This story was updated Feb. 20, 2018, at 10:44 p.m. with more information.
More than 2,100 TVA employees and contractors have started to install new equipment to boost the power output at the utility's oldest nuclear power plant by more than 14 percent.
Following a record-long 653-day run of power generation at the Browns Ferry Nuclear Power Plant, TVA idled the Unit 3 reactor at Browns Ferry over the holiday weekend and started Saturday to install equipment to add another 155 megawatts of generating power from the boiling water reactor.
Similar upgrades are planned on the two other units at Browns Ferry as part of a $475 million program to boost overall power by 465 megawatts by the spring of 2019.
The extra power from the Extended Power Uprate, or EPU, is projected to produce enough additional electricity to power 280,000 more homes and will help TVA boost the share of power it gets from its nuclear power plants to 40 percent.
The power upgrade is far less costly than building new nuclear generation. TVA spent $4.7 billion to add a 1,200 megawatt Unit 2 reactor at Watts Bar in 2016 — or more than $3.9 million per installed megawatt — compared with only $1.02 million per megawatt for the upgraded Browns Ferry units. At Plant Vogtle in Georgia, the new AP1000 reactors are projected to cost more than $6.4 million per megawatt.
The upgrades at Browns Ferry are being done during scheduled refueling and maintenance outages.
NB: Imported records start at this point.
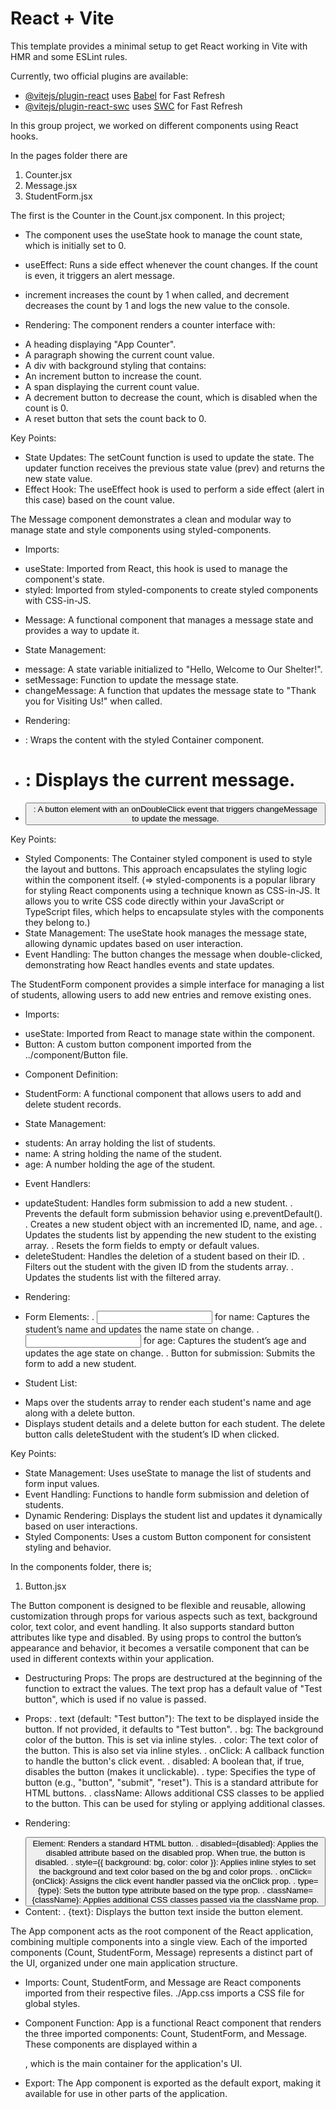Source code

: # React + Vite

This template provides a minimal setup to get React working in Vite with HMR and some ESLint rules.

Currently, two official plugins are available:

- [@vitejs/plugin-react](https://github.com/vitejs/vite-plugin-react/blob/main/packages/plugin-react/README.md) uses [Babel](https://babeljs.io/) for Fast Refresh
- [@vitejs/plugin-react-swc](https://github.com/vitejs/vite-plugin-react-swc) uses [SWC](https://swc.rs/) for Fast Refresh

In this group project, we worked on different components using React hooks.

In the pages folder there are

1. Counter.jsx
2. Message.jsx
3. StudentForm.jsx

The first is the Counter in the Count.jsx component. In this project;

- The component uses the useState hook to manage the count state, which is initially set to 0.
- useEffect: Runs a side effect whenever the count changes. If the count is even, it triggers an alert message.
- increment increases the count by 1 when called, and decrement decreases the count by 1 and logs the new value to the console.

- Rendering: The component renders a counter interface with:

* A heading displaying "App Counter".
* A paragraph showing the current count value.
* A div with background styling that contains:
* An increment button to increase the count.
* A span displaying the current count value.
* A decrement button to decrease the count, which is disabled when the count is 0.
* A reset button that sets the count back to 0.

Key Points:

- State Updates: The setCount function is used to update the state. The updater function receives the previous state value (prev) and returns the new state value.
- Effect Hook: The useEffect hook is used to perform a side effect (alert in this case) based on the count value.

The Message component demonstrates a clean and modular way to manage state and style components using styled-components.

- Imports:

* useState: Imported from React, this hook is used to manage the component's state.
* styled: Imported from styled-components to create styled components with CSS-in-JS.

- Message: A functional component that manages a message state and provides a way to update it.

- State Management:

* message: A state variable initialized to "Hello, Welcome to Our Shelter!".
* setMessage: Function to update the message state.
* changeMessage: A function that updates the message state to "Thank you for Visiting Us!" when called.

- Rendering:

* <Container>: Wraps the content with the styled Container component.
* <h1>: Displays the current message.
* <button>: A button element with an onDoubleClick event that triggers changeMessage to update the message.

Key Points:

- Styled Components: The Container styled component is used to style the layout and buttons. This approach encapsulates the styling logic within the component itself.
  (=> styled-components is a popular library for styling React components using a technique known as CSS-in-JS. It allows you to write CSS code directly within your JavaScript or TypeScript files, which helps to encapsulate styles with the components they belong to.)
- State Management: The useState hook manages the message state, allowing dynamic updates based on user interaction.
- Event Handling: The button changes the message when double-clicked, demonstrating how React handles events and state updates.

The StudentForm component provides a simple interface for managing a list of students, allowing users to add new entries and remove existing ones.

- Imports:

* useState: Imported from React to manage state within the component.
* Button: A custom button component imported from the ../component/Button file.

- Component Definition:

* StudentForm: A functional component that allows users to add and delete student records.

- State Management:

* students: An array holding the list of students.
* name: A string holding the name of the student.
* age: A number holding the age of the student.

- Event Handlers:

* updateStudent: Handles form submission to add a new student.
  . Prevents the default form submission behavior using e.preventDefault().
  . Creates a new student object with an incremented ID, name, and age.
  . Updates the students list by appending the new student to the existing array.
  . Resets the form fields to empty or default values.
* deleteStudent: Handles the deletion of a student based on their ID.
  . Filters out the student with the given ID from the students array.
  . Updates the students list with the filtered array.

- Rendering:

* Form Elements:
  . <input> for name: Captures the student’s name and updates the name state on change.
  . <input> for age: Captures the student’s age and updates the age state on change.
  . Button for submission: Submits the form to add a new student.

- Student List:

* Maps over the students array to render each student's name and age along with a delete button.
* Displays student details and a delete button for each student. The delete button calls deleteStudent with the student’s ID when clicked.

Key Points:

- State Management: Uses useState to manage the list of students and form input values.
- Event Handling: Functions to handle form submission and deletion of students.
- Dynamic Rendering: Displays the student list and updates it dynamically based on user interactions.
- Styled Components: Uses a custom Button component for consistent styling and behavior.

In the components folder, there is;

1. Button.jsx

The Button component is designed to be flexible and reusable, allowing customization through props for various aspects such as text, background color, text color, and event handling. It also supports standard button attributes like type and disabled. By using props to control the button’s appearance and behavior, it becomes a versatile component that can be used in different contexts within your application.

- Destructuring Props:
  The props are destructured at the beginning of the function to extract the values. The text prop has a default value of "Test button", which is used if no value is passed.

* Props:
  . text (default: "Test button"): The text to be displayed inside the button. If not provided, it defaults to "Test button".
  . bg: The background color of the button. This is set via inline styles.
  . color: The text color of the button. This is also set via inline styles.
  . onClick: A callback function to handle the button's click event.
  . disabled: A boolean that, if true, disables the button (makes it unclickable).
  . type: Specifies the type of button (e.g., "button", "submit", "reset"). This is a standard attribute for HTML buttons.
  . className: Allows additional CSS classes to be applied to the button. This can be used for styling or applying additional classes.

- Rendering:

* <button> Element: Renders a standard HTML button.
  . disabled={disabled}: Applies the disabled attribute based on the disabled prop. When true, the button is disabled.
  . style={{ background: bg, color: color }}: Applies inline styles to set the background and text color based on the bg and color props.
  . onClick={onClick}: Assigns the click event handler passed via the onClick prop.
  . type={type}: Sets the button type attribute based on the type prop.
  . className={className}: Applies additional CSS classes passed via the className prop.
* Content:
  . {text}: Displays the button text inside the button element.

The App component acts as the root component of the React application, combining multiple components into a single view. Each of the imported components (Count, StudentForm, Message) represents a distinct part of the UI, organized under one main application structure.

- Imports:
  Count, StudentForm, and Message are React components imported from their respective files.
  ./App.css imports a CSS file for global styles.

- Component Function:
  App is a functional React component that renders the three imported components: Count, StudentForm, and Message.
  These components are displayed within a <div>, which is the main container for the application's UI.

- Export:
  The App component is exported as the default export, making it available for use in other parts of the application.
TVA spokesman Jim Hopson said that in addition to the traditional outage work of loading 344 new fuel assemblies, a final round of modifications will be installed that will boost the power generation on the Unit 3 reactor by this spring.
"Outages are always important because it's our opportunity to do the work necessary to safely and reliably generate electricity for the next two years," said Lang Hughes, Browns Ferry site vice president. "There is added importance to this and our next two outages because we will complete the remaining work needed to operate each unit at extended power uprate conditions to serve the energy needs of the Tennessee Valley."
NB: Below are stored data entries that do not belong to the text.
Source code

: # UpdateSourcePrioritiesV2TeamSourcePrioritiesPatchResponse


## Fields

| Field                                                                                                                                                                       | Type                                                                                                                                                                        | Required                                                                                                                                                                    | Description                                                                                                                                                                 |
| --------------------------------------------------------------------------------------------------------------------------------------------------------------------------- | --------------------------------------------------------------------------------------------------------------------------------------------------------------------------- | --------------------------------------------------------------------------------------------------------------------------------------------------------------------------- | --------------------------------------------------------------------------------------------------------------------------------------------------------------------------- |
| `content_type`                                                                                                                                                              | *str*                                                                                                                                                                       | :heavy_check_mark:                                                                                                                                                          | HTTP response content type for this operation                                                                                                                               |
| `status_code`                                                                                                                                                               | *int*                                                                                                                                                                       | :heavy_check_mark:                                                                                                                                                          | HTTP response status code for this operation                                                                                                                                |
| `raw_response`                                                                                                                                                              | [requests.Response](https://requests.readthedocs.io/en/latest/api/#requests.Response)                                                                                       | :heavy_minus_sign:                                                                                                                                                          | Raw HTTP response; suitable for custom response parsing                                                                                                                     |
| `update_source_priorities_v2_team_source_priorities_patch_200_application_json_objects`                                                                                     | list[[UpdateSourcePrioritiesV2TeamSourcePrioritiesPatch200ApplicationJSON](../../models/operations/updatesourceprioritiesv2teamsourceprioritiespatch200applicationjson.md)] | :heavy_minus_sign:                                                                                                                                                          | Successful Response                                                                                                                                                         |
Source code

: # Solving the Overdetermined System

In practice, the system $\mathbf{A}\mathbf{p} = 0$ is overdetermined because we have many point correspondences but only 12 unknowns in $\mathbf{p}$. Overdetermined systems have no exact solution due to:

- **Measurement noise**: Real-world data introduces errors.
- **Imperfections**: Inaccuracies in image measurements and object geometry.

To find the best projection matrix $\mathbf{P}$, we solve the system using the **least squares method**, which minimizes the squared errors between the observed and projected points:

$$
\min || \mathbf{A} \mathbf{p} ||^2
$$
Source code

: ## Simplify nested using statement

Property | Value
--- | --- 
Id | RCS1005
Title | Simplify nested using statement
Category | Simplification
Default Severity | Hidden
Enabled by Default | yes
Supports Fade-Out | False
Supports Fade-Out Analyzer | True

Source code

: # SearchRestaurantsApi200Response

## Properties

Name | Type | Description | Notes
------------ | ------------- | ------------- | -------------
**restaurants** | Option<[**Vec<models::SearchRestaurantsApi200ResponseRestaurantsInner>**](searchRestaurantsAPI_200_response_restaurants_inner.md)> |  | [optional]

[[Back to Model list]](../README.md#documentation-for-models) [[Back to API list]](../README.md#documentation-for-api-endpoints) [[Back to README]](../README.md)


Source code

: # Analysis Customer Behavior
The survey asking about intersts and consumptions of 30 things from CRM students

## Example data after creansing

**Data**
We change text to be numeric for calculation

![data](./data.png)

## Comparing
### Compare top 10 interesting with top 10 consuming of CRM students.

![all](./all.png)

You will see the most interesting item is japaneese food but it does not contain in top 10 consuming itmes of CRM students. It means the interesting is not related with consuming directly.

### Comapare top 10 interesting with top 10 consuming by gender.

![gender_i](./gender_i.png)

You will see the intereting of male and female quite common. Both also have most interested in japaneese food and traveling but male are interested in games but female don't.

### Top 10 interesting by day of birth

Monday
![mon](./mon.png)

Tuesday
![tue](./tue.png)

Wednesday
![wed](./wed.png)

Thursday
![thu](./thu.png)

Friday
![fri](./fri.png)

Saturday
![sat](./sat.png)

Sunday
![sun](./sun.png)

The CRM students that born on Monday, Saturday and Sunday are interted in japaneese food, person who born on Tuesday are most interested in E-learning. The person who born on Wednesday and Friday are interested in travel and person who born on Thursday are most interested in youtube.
More than 15,600 work activities are scheduled during this month's outage at Browns Ferry, including maintenance and upgrades of plant equipment, inspections and repairs on reactor components and installing modifications to improve safety margins.
The NRC has approved power uprates 163 times at U.S. commercial nuclear reactors, collectively adding an estimated 23,707 megawatts of generating capacity, according to figures compiled by the Nuclear Energy Institute, a trade group for the nuclear power industry. Equipment and technology advances have allowed reactors to be modified to generate more steam and to use what steam they do produce to more efficiently generate more electricity, NEI spokesman Matt Wald said.
In 2006, the NRC approved 20-year license extensions for all three reactors at Browns Ferry beyond the original 40-year life of the license.